Wedoany.com Report-Feb 5, President Donald Trump’s tariff plans threaten to raise US home construction costs, making it even more difficult for Americans already facing a tight housing market.
Trump’s proposed 25% tariffs on goods from Canada and Mexico, which have been delayed until at least March, along with a 10% levy now in effect on products from China, could make building a typical home as much as $29,000 pricier, said David Belman, a second-generation homebuilder in Wisconsin.
A large portion of that increase — as much as $14,000 — would come from the tariff on Canada, said Belman, whose supplier receives 80% of its lumber from the country. Canada, which is the US’s biggest foreign lumber supplier, has already been dealing with higher duties on its shipments that started last summer.
Meanwhile, tariffs on Mexico may raise costs for other materials like gypsum used in drywall, and China supplies fixtures like appliances and countertops, Belman said.
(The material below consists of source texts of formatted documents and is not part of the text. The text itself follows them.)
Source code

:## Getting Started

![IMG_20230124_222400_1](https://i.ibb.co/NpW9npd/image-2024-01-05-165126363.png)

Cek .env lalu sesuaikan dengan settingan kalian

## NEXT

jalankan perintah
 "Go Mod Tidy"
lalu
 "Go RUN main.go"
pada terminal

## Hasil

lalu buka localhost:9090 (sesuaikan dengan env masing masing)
“The hard part is it hurts the beginning buyer, the first-time homebuyer,” Belman said. “That’s going to reduce housing affordability, and that’s obviously something we as builders are all concerned with.”
Housing inflation has remained stubbornly high month after month amid a national shortage, becoming a major issue for voters in the recent election. Higher interest rates have further pressured construction. While increases in housing prices have recently showed signs of cooling, some of Trump’s proposals including tariffs could further threaten affordability.
The inflationary risk is at odds with an executive order Trump issued on his first day in office to lower housing prices, according to the National Association of Home Builders. More than 70% of US softwood lumber and gypsum imports come from Canada and Mexico, respectively, the Washington-based group said.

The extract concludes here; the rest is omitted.